*Work to be completed*: Would you output all the entries below without altering a word?

-------------------------

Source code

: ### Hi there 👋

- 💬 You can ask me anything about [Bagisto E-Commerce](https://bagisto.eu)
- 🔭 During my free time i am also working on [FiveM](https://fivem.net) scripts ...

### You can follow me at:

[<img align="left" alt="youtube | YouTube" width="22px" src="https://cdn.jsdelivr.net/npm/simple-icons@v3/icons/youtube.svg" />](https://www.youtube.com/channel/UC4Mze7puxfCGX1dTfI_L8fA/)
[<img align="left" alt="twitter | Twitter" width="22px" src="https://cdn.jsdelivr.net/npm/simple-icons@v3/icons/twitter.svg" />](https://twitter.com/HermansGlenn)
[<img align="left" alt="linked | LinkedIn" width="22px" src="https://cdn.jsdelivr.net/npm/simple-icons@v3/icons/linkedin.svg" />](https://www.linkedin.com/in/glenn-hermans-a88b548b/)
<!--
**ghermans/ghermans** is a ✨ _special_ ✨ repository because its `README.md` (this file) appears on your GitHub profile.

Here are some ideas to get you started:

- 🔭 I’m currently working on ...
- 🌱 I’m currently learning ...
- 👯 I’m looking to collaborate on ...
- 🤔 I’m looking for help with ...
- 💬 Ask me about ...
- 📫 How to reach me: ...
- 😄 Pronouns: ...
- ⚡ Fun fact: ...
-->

-------------------------

*Result of the task*:
Source code

: ### Hi there 👋

- 💬 You can ask me anything about [Bagisto E-Commerce](https://bagisto.eu)
- 🔭 During my free time i am also working on [FiveM](https://fivem.net) scripts ...

### You can follow me at:

[<img align="left" alt="youtube | YouTube" width="22px" src="https://cdn.jsdelivr.net/npm/simple-icons@v3/icons/youtube.svg" />](https://www.youtube.com/channel/UC4Mze7puxfCGX1dTfI_L8fA/)
[<img align="left" alt="twitter | Twitter" width="22px" src="https://cdn.jsdelivr.net/npm/simple-icons@v3/icons/twitter.svg" />](https://twitter.com/HermansGlenn)
[<img align="left" alt="linked | LinkedIn" width="22px" src="https://cdn.jsdelivr.net/npm/simple-icons@v3/icons/linkedin.svg" />](https://www.linkedin.com/in/glenn-hermans-a88b548b/)
<!--
**ghermans/ghermans** is a ✨ _special_ ✨ repository because its `README.md` (this file) appears on your GitHub profile.

Here are some ideas to get you started:

- 🔭 I’m currently working on ...
- 🌱 I’m currently learning ...
- 👯 I’m looking to collaborate on ...
- 🤔 I’m looking for help with ...
- 💬 Ask me about ...
- 📫 How to reach me: ...
- 😄 Pronouns: ...
- ⚡ Fun fact: ...
-->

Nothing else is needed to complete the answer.